- _WHAT NEEDS TO BE DONE_: In the listing below, the lines from the first through the one with "- **Python**: версия 3.8+ (для OCR функций)" are to be copied word for word.

- _AVAILABLE DATA_:
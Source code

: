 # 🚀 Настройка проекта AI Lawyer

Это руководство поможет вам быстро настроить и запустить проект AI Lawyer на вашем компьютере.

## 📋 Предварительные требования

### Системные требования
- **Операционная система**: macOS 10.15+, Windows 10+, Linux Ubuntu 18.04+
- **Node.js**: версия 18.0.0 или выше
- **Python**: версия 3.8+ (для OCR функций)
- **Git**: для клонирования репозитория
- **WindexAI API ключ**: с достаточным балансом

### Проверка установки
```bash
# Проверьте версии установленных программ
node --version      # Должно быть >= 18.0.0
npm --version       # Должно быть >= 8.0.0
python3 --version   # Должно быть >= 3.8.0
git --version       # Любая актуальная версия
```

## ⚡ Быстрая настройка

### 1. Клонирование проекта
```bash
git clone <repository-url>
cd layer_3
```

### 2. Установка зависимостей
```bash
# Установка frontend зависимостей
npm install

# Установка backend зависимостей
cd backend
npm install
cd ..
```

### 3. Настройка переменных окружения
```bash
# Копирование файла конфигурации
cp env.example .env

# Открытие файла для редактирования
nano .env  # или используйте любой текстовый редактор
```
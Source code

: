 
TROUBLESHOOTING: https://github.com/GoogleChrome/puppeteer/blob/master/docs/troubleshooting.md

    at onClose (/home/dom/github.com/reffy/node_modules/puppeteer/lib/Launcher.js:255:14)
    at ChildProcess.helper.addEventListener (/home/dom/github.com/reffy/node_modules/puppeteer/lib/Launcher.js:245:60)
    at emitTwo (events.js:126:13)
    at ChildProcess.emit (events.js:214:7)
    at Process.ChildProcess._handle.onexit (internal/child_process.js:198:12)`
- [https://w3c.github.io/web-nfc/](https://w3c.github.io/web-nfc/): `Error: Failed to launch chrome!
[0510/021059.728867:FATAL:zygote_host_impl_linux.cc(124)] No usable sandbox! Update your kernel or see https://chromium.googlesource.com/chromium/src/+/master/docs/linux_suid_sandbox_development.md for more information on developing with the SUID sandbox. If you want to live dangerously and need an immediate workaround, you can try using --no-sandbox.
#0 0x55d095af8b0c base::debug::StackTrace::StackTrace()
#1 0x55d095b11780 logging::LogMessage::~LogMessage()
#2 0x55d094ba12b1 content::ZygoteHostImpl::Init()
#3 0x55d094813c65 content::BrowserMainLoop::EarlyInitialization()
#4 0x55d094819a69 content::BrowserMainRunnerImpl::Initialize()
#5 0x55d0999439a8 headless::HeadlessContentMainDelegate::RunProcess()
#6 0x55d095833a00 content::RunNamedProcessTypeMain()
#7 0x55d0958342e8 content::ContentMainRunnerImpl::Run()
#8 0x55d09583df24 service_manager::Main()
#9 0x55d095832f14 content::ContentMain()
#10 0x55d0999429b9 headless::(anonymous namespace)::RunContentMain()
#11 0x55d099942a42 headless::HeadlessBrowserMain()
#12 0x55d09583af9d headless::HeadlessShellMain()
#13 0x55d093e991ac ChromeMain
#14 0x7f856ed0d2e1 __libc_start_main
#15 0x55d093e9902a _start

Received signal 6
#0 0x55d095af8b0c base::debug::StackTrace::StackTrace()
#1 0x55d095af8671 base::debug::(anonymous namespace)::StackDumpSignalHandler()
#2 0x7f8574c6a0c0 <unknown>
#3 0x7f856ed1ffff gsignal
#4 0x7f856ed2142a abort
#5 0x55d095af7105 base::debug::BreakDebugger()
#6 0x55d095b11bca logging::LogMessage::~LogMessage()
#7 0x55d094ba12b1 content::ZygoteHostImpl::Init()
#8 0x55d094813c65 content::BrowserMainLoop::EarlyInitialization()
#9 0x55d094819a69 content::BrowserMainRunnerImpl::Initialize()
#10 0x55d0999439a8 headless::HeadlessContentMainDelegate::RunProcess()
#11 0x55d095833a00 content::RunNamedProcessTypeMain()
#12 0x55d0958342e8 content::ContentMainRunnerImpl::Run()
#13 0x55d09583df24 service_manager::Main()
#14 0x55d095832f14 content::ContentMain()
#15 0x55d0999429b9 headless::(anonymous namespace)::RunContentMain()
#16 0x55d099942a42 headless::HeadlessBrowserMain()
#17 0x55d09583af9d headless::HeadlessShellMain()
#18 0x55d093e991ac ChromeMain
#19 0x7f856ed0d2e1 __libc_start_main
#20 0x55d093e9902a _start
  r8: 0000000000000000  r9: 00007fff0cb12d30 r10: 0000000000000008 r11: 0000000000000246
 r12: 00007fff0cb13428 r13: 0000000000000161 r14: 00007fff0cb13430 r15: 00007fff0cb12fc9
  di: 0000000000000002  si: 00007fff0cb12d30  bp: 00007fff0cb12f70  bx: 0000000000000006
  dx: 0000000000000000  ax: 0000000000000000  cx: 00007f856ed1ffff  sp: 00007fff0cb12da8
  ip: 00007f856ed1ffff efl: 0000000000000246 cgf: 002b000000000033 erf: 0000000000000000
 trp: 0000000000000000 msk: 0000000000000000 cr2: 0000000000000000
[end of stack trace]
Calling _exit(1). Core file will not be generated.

- _RESPONSE_:
Source code

: # 🚀 Настройка проекта AI Lawyer

Это руководство поможет вам быстро настроить и запустить проект AI Lawyer на вашем компьютере.

## 📋 Предварительные требования

### Системные требования
- **Операционная система**: macOS 10.15+, Windows 10+, Linux Ubuntu 18.04+
- **Node.js**: версия 18.0.0 или выше
- **Python**: версия 3.8+ (для OCR функций)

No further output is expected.